In a market environment where DeFi protocol yields are continuously fluctuating, the efficiency and timeliness of manual monitoring and manual rebalancing are far inferior to automated systems, which is the core value of this scenario.

Chart 4: Giza Platform ARMA Agent Example Image

Quantitative Strategy Automation: Democratizing Institutional-level Capabilities

In the scenario of quantitative strategy automation, DeFAI platforms aim to modularize and automate the entire process of traditional quantitative teams' operations, allowing individual users to access institutional-level strategy execution capabilities.

For example, Almanak, supported by Delphi Digital, has launched the AI Swarm system, which breaks down the quantitative process into four steps:

  • Strategy modules support writing investment logic through a Python SDK and completing backtesting;
  • Execution engines automatically run the audited strategy code and trigger DeFi calls after obtaining user authorization;
  • Safe-based secure wallets implement a multi-signature system through Zodiac Roles, granting strategy execution rights to AI Agents while ensuring funds remain within the user's control;
  • The strategy treasury packages the strategy as a tradable treasury based on the ERC-7540 standard, allowing investors to participate in strategy profit distribution like fund shares.

The significance of this architecture lies in that the AI agent takes on data analysis, strategy iteration, and risk management functions, allowing users to only conduct final reviews of system output results without needing to build specialized quantitative teams—achieving so-called "equality of institutional-level strategies" (as claimed by the project).

Chart 5: Almanak Platform Homepage Display Image

Natural Language Command Execution: Making DeFi Operations as Simple as Sending Messages

The core of this scenario is intent-based DeFi operations: using natural language processing technology, users issue trading commands in everyday language, which the AI parses and converts into multi-step on-chain operations, significantly lowering the operation threshold for average users.

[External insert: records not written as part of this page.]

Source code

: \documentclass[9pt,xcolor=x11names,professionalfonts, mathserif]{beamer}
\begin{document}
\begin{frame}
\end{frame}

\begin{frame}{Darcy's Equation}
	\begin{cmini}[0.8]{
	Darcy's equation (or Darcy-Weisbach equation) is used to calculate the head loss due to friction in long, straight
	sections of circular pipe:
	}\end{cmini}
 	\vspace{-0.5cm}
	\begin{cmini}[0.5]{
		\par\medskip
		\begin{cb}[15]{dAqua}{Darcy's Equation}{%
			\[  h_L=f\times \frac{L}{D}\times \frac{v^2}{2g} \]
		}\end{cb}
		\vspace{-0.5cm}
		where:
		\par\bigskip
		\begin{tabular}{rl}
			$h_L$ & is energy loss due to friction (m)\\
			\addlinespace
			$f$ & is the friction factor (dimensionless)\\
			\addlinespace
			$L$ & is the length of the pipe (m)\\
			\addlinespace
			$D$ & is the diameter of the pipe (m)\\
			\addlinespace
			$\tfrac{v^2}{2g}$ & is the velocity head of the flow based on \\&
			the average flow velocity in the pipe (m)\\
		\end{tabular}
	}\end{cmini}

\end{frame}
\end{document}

HeyAnon has created a DeFAI chat platform where users input commands through a dialog box, and the AI can execute token swaps, cross-chain bridging, borrowing, staking, and other on-chain operations, integrating LayerZero cross-chain bridge and protocols like Aave v3, supporting deployment across multiple chains including Ethereum, Base, Solana, etc.

Chart 6: HeyAnon Platform Homepage Display Image

Wayfinder, backed by Paradigm, offers further comprehensive cross-chain trading services. Its AI Agent (called Shells) automatically navigates the optimal trading pathways between different chains, executing cross-chain transfers, token swaps, or NFT interactions, allowing users to avoid concerns about underlying gas fees, cross-chain compatibility, and other technical details.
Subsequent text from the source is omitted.